Skip site navigation (1) Skip section navigation (2)

Re: select max() much slower than select min()

From: Tom Lane <tgl(at)sss(dot)pgh(dot)pa(dot)us>
To: Brian Cox <brian(dot)cox(at)ca(dot)com>
Cc: "Kevin Grittner [Kevin(dot)Grittner(at)wicourts(dot)gov]" <Kevin(dot)Grittner(at)wicourts(dot)gov>, "pgsql-performance(at)postgresql(dot)org" <pgsql-performance(at)postgresql(dot)org>
Subject: Re: select max() much slower than select min()
Date: 2009-06-19 14:26:15
Message-ID: 5750.1245421575@sss.pgh.pa.us (view raw or flat)
Thread:
Lists: pgsql-performance
Brian Cox <brian(dot)cox(at)ca(dot)com> writes:
> Kevin Grittner [Kevin(dot)Grittner(at)wicourts(dot)gov] wrote:
>> Is there any correlation between ts_id and ts_interval_start_time?

> only vaguely: increasing ts_interval_start_time implies increasing ts_id 
> but there may be many rows (100,000's) with the same ts_interval_start_time

That's the problem then.  Notice what the query plan is doing: it's
scanning the table in order by ts_id, looking for the first row that
falls within the ts_interval_start_time range.  Evidently this
particular range is associated with smaller ts_ids, so you reach it a
lot sooner in a ts_id ascending scan than a ts_id descending one.

Given the estimated size of the range, scanning with the
ts_interval_start_time index wouldn't be much fun either, since it would
have to examine all rows in the range to determine the min or max ts_id.
You could possibly twiddle the cost constants to make the planner choose
that plan instead, but it's still not going to be exactly speedy.
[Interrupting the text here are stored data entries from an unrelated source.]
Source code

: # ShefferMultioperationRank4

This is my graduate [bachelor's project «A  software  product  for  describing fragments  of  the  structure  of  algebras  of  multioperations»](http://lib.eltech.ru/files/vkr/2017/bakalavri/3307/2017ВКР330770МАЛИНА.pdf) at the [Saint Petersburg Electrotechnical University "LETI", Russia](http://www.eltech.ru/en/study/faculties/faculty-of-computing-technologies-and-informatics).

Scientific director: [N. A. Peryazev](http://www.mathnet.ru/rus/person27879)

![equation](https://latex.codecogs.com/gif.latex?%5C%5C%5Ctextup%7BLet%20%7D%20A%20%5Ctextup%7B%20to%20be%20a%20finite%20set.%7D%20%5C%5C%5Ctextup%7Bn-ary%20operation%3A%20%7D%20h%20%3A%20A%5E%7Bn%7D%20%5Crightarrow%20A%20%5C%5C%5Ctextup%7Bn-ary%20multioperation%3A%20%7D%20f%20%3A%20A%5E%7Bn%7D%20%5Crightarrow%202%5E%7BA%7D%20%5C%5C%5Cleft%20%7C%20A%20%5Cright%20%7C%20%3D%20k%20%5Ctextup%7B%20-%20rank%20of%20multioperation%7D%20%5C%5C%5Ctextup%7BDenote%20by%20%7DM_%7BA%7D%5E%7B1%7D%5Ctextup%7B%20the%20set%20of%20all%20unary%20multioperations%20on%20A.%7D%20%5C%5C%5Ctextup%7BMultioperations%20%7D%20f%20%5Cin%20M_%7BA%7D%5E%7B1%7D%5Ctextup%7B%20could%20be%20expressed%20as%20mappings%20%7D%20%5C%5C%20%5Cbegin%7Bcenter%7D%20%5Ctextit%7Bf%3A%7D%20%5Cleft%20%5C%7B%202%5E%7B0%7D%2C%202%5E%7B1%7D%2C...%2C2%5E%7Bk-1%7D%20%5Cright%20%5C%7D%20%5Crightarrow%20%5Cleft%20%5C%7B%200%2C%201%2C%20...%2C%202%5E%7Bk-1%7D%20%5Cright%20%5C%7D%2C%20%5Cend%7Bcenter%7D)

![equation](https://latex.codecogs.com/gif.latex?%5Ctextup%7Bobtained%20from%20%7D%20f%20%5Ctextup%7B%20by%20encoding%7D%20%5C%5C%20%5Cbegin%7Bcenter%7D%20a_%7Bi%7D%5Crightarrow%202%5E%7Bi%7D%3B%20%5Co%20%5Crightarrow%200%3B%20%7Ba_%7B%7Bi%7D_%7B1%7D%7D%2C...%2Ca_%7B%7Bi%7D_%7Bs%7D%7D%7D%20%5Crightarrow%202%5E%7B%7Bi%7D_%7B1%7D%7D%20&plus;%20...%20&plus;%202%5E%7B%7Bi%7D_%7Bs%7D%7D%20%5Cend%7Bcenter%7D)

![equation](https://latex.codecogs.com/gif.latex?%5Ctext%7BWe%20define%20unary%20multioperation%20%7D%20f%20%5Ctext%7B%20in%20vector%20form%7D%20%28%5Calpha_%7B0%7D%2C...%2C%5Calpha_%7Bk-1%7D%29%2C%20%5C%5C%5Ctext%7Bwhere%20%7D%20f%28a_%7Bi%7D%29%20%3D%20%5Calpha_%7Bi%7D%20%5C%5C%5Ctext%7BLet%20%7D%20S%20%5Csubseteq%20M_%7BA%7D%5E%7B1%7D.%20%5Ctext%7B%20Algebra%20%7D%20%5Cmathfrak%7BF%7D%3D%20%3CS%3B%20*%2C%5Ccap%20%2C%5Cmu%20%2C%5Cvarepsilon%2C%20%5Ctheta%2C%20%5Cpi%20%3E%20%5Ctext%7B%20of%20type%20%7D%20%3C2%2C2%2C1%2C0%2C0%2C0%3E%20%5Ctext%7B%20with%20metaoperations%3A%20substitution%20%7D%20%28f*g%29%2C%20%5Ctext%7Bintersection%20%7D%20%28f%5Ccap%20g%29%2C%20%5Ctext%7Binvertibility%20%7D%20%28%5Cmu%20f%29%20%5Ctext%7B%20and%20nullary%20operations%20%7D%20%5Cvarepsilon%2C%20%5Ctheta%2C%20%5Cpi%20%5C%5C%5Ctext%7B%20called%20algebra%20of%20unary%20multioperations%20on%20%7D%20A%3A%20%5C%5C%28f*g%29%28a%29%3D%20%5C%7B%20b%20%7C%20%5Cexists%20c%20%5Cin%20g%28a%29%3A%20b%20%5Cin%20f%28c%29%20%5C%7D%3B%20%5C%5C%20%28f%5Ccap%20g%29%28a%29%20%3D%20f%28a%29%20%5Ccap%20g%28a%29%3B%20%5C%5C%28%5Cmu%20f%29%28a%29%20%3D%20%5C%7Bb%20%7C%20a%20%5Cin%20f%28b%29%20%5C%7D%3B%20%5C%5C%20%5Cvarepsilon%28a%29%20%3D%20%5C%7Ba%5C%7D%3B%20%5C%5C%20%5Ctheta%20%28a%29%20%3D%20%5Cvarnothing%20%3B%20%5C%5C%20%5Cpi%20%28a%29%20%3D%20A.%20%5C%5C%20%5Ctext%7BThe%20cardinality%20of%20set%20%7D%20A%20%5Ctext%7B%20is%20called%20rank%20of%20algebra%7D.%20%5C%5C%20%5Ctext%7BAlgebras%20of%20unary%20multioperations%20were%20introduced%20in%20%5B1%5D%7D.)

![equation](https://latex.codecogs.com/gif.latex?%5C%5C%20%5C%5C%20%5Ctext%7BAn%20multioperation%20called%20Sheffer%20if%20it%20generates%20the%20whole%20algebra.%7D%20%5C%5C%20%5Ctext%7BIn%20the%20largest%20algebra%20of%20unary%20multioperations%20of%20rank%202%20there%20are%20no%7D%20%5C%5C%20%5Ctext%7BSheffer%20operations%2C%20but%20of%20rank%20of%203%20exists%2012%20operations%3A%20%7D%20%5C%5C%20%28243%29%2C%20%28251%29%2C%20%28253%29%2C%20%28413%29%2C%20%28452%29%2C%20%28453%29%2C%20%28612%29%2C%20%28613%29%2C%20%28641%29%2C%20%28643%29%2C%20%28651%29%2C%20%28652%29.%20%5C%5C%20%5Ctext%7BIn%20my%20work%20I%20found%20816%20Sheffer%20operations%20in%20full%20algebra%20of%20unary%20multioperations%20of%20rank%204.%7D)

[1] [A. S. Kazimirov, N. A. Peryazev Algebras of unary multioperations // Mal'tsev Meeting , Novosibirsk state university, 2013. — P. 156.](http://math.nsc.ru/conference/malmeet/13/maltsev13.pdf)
Some experimentation suggests that it might help to provide a 2-column
index on (ts_id, ts_interval_start_time).  This is still going to be
scanned in order by ts_id, but it will be possible to check the
ts_interval_start_time condition in the index, eliminating a large
number of useless trips to the heap.  Whether this type of query is
important enough to justify maintaining an extra index for is something
you'll have to decide for yourself...

			regards, tom lane

In response to

Responses

pgsql-performance by date

Next:From: Tom LaneDate: 2009-06-19 14:38:52
Subject: Re: 8.4 COPY performance regression on Solaris
Previous:From: Dave DutcherDate: 2009-06-19 14:14:37
Subject: Re: select max() much slower than select min()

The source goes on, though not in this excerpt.